(Records drawn from a dataset)
________________________________________

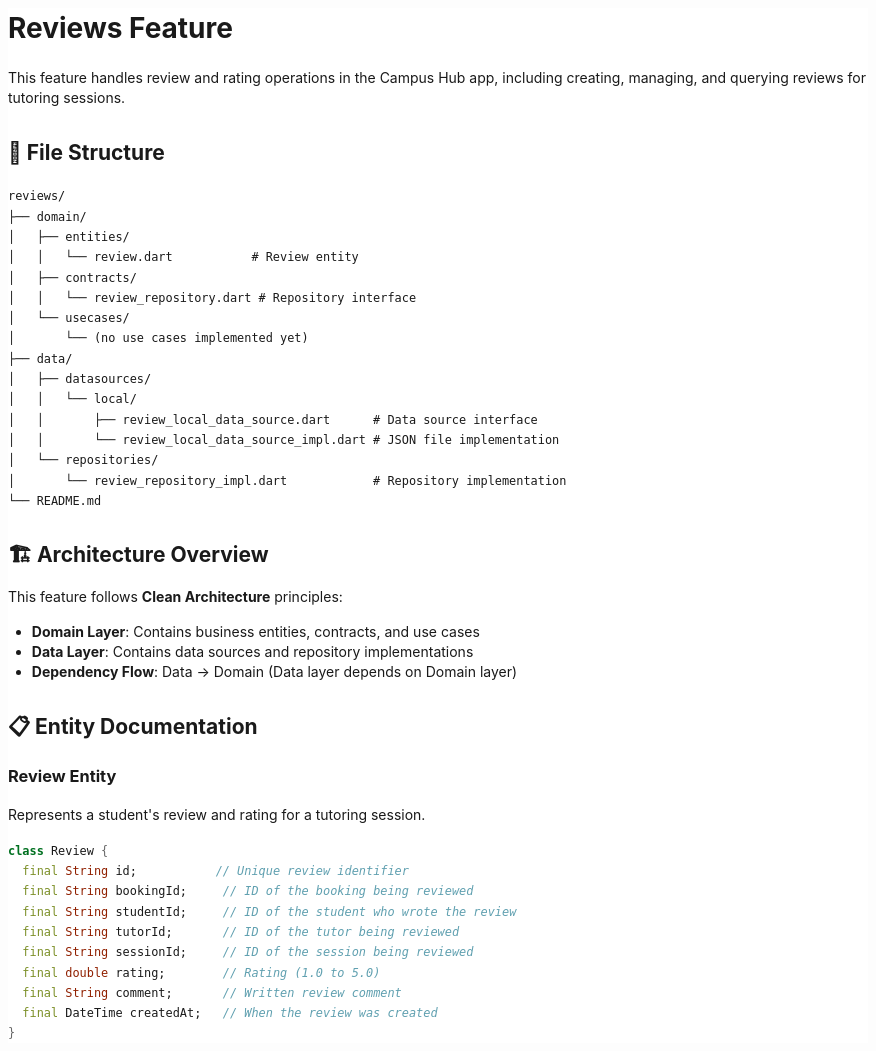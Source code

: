 # Reviews Feature

This feature handles review and rating operations in the Campus Hub app, including creating, managing, and querying reviews for tutoring sessions.

## 📁 File Structure

```
reviews/
├── domain/
│   ├── entities/
│   │   └── review.dart           # Review entity
│   ├── contracts/
│   │   └── review_repository.dart # Repository interface
│   └── usecases/
│       └── (no use cases implemented yet)
├── data/
│   ├── datasources/
│   │   └── local/
│   │       ├── review_local_data_source.dart      # Data source interface
│   │       └── review_local_data_source_impl.dart # JSON file implementation
│   └── repositories/
│       └── review_repository_impl.dart            # Repository implementation
└── README.md
```

## 🏗️ Architecture Overview

This feature follows **Clean Architecture** principles:

- **Domain Layer**: Contains business entities, contracts, and use cases
- **Data Layer**: Contains data sources and repository implementations
- **Dependency Flow**: Data → Domain (Data layer depends on Domain layer)

## 📋 Entity Documentation

### Review Entity
Represents a student's review and rating for a tutoring session.

```dart
class Review {
  final String id;           // Unique review identifier
  final String bookingId;     // ID of the booking being reviewed
  final String studentId;     // ID of the student who wrote the review
  final String tutorId;       // ID of the tutor being reviewed
  final String sessionId;     // ID of the session being reviewed
  final double rating;        // Rating (1.0 to 5.0)
  final String comment;       // Written review comment
  final DateTime createdAt;   // When the review was created
}
```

________________________________________

Using the data above, return each line that includes the word "reviewed".

  final String bookingId;     // ID of the booking being reviewed
  final String tutorId;       // ID of the tutor being reviewed
  final String sessionId;     // ID of the session being reviewed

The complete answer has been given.